▶ [Exercise directions] Please give back every entry in full, word for word, but none of the pictures.

▶ [Input for this task]

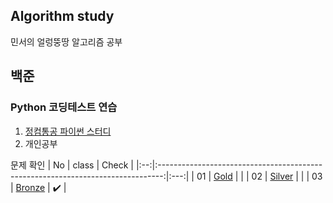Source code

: ## Algorithm study
민서의 얼렁뚱땅 알고리즘 공부 

## 백준
### Python 코딩테스트 연습
1. [정컴통공 파이썬 스터디]("https://www.notion.so/3bb17ce1234e4f8d92b3d30ddb26d375")
2. 개인공부 
 
문제 확인 
| No |                                     class                                     | Check |
|:--:|:-------------------------------------------------------------------------------:|:---:|
| 01 | [Gold](https://github.com/minseo0228/algorithm-study/tree/main/Gold) |  |
| 02 | [Silver](https://github.com/minseo0228/algorithm-study/tree/main/Silver) |  |
| 03 | [Bronze](https://github.com/minseo0228/algorithm-study/tree/main/Bronze) | ✔️ |
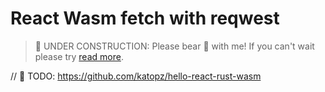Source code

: # React Wasm fetch with reqwest

> 🚧 UNDER CONSTRUCTION: Please bear 🧸 with me! If you can't wait please try [read more](../../bye.md).

// 🚧 TODO: https://github.com/katopz/hello-react-rust-wasm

▶ [Answer to this problem]
Source code

: ## Algorithm study
민서의 얼렁뚱땅 알고리즘 공부 

## 백준
### Python 코딩테스트 연습
1. [정컴통공 파이썬 스터디]("https://www.notion.so/3bb17ce1234e4f8d92b3d30ddb26d375")
2. 개인공부 
 
문제 확인 
| No |                                     class                                     | Check |
|:--:|:-------------------------------------------------------------------------------:|:---:|
| 01 | [Gold](https://github.com/minseo0228/algorithm-study/tree/main/Gold) |  |
| 02 | [Silver](https://github.com/minseo0228/algorithm-study/tree/main/Silver) |  |
| 03 | [Bronze](https://github.com/minseo0228/algorithm-study/tree/main/Bronze) | ✔️ |
Source code

: # React Wasm fetch with reqwest

> 🚧 UNDER CONSTRUCTION: Please bear 🧸 with me! If you can't wait please try [read more](../../bye.md).

// 🚧 TODO: https://github.com/katopz/hello-react-rust-wasm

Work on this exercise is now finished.